:: Supplied material
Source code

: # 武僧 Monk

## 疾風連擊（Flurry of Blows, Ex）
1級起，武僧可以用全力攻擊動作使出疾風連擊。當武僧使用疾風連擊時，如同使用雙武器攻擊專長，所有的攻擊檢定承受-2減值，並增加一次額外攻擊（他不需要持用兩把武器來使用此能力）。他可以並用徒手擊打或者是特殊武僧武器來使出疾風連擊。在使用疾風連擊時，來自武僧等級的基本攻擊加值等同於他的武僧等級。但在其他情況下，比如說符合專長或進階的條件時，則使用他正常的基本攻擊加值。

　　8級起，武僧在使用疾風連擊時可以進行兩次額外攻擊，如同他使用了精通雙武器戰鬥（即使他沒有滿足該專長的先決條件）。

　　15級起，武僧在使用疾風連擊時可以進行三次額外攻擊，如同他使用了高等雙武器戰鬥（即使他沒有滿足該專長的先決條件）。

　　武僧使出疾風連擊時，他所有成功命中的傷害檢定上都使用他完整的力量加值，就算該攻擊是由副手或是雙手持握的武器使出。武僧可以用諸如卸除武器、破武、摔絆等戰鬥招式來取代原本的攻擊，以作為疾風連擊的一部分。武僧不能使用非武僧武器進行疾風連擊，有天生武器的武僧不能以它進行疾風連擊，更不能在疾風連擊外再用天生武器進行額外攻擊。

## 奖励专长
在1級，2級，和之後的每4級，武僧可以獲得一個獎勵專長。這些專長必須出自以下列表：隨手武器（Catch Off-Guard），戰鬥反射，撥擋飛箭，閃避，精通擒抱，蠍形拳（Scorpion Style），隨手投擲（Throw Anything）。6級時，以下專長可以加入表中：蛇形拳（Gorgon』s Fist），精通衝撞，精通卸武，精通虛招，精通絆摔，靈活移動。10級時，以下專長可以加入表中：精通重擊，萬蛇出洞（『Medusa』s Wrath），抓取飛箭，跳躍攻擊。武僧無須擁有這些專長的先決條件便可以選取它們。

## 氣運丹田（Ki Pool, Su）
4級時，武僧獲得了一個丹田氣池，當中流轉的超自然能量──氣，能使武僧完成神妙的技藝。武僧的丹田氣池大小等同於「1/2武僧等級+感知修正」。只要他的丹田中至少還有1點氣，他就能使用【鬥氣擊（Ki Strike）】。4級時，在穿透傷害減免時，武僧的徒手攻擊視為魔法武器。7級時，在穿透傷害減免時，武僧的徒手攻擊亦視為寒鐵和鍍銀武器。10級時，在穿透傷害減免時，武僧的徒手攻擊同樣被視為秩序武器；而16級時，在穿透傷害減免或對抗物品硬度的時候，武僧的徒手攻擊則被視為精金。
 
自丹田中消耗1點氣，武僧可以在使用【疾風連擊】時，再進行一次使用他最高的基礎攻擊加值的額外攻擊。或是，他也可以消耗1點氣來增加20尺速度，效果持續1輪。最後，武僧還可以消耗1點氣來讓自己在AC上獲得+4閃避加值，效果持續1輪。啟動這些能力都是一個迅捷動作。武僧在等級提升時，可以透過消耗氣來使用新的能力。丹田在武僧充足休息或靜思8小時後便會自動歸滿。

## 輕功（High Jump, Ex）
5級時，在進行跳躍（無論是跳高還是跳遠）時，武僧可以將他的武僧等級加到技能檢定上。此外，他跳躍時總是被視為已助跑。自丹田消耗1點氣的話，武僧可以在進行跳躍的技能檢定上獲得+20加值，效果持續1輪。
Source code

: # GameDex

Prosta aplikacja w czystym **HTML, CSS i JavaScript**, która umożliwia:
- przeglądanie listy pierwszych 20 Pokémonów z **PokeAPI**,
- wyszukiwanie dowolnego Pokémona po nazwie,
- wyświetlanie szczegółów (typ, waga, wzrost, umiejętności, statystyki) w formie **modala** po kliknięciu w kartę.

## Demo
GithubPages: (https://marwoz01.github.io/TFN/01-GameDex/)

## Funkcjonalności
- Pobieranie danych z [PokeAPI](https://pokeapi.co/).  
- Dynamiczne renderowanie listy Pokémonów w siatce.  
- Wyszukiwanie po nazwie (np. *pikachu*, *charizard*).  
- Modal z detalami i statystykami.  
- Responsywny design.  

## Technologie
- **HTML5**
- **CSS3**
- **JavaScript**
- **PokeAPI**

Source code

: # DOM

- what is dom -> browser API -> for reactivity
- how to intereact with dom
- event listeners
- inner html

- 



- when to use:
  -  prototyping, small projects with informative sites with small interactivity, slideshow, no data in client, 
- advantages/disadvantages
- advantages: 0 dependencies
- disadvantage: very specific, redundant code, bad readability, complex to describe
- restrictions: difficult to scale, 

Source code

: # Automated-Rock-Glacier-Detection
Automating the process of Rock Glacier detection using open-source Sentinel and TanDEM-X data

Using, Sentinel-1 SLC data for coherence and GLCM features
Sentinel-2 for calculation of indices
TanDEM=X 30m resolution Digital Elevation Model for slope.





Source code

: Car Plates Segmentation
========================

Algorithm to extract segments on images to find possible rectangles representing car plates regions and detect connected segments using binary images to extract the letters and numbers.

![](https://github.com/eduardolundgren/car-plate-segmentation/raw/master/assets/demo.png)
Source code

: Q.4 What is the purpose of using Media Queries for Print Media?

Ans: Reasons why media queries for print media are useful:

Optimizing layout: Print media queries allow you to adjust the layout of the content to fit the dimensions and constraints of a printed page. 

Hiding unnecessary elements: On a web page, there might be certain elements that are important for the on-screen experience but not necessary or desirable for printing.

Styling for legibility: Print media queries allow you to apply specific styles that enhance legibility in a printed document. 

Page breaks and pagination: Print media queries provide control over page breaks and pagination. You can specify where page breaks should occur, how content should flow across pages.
::::
Copy each line of the listing that contains the string "JavaScript".

Prosta aplikacja w czystym **HTML, CSS i JavaScript**, która umożliwia:
- **JavaScript**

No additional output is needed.